[Material provided — start]
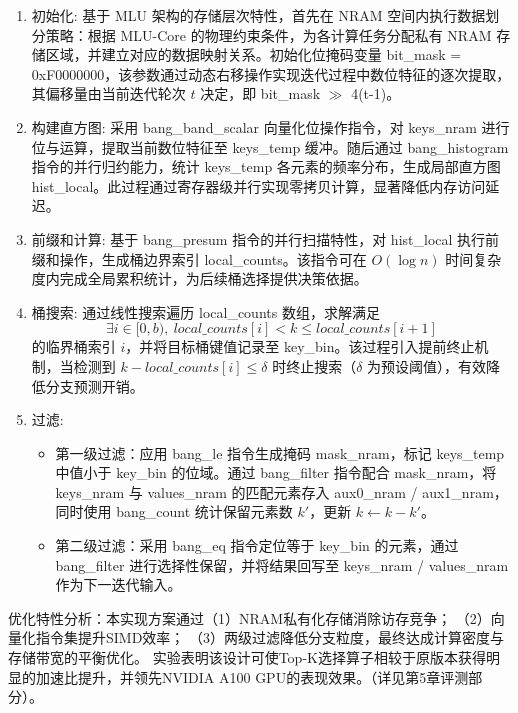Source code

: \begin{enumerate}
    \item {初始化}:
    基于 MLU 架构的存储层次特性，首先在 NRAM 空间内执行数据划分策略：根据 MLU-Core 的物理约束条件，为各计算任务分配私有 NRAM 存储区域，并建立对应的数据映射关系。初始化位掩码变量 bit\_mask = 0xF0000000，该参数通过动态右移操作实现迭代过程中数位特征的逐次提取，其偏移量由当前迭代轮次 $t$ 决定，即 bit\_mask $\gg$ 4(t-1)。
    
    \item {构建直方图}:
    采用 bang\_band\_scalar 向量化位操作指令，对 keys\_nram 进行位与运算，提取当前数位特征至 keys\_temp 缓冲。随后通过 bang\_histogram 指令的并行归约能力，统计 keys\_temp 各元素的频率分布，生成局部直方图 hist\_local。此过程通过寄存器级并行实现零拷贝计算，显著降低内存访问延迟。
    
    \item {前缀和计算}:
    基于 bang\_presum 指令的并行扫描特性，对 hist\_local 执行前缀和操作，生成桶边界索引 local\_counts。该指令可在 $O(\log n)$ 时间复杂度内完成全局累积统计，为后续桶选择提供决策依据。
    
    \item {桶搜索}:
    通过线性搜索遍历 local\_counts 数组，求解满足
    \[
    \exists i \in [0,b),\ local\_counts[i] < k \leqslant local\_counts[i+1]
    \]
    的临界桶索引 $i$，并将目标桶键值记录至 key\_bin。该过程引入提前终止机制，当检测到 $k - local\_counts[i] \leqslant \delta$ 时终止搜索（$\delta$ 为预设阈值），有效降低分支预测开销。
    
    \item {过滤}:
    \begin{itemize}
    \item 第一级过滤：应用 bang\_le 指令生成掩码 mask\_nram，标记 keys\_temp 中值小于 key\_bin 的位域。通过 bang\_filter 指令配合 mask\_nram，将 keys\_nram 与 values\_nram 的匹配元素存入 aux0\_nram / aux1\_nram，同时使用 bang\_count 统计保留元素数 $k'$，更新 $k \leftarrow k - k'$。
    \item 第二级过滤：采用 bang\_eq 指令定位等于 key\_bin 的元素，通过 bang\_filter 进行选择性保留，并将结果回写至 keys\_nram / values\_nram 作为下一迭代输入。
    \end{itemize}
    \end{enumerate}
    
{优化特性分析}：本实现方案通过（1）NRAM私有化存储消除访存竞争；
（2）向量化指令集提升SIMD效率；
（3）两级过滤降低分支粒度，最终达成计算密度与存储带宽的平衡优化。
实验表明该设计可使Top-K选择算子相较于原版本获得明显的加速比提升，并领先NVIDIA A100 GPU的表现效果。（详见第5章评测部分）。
[Material provided — finish]
[Material provided — start]
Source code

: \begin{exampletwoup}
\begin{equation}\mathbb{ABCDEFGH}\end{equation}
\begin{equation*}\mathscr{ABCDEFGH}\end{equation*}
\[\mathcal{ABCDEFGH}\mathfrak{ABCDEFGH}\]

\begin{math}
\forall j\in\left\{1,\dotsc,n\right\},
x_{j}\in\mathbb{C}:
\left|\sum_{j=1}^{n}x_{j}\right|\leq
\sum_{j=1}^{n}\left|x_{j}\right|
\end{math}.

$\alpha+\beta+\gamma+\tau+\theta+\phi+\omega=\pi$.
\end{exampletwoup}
[Material provided — finish]
## Required work
Your response should contain each line of the entries above that holds the string "ABCDEFGH".

## Task answer
\begin{equation}\mathbb{ABCDEFGH}\end{equation}
\begin{equation*}\mathscr{ABCDEFGH}\end{equation*}
\[\mathcal{ABCDEFGH}\mathfrak{ABCDEFGH}\]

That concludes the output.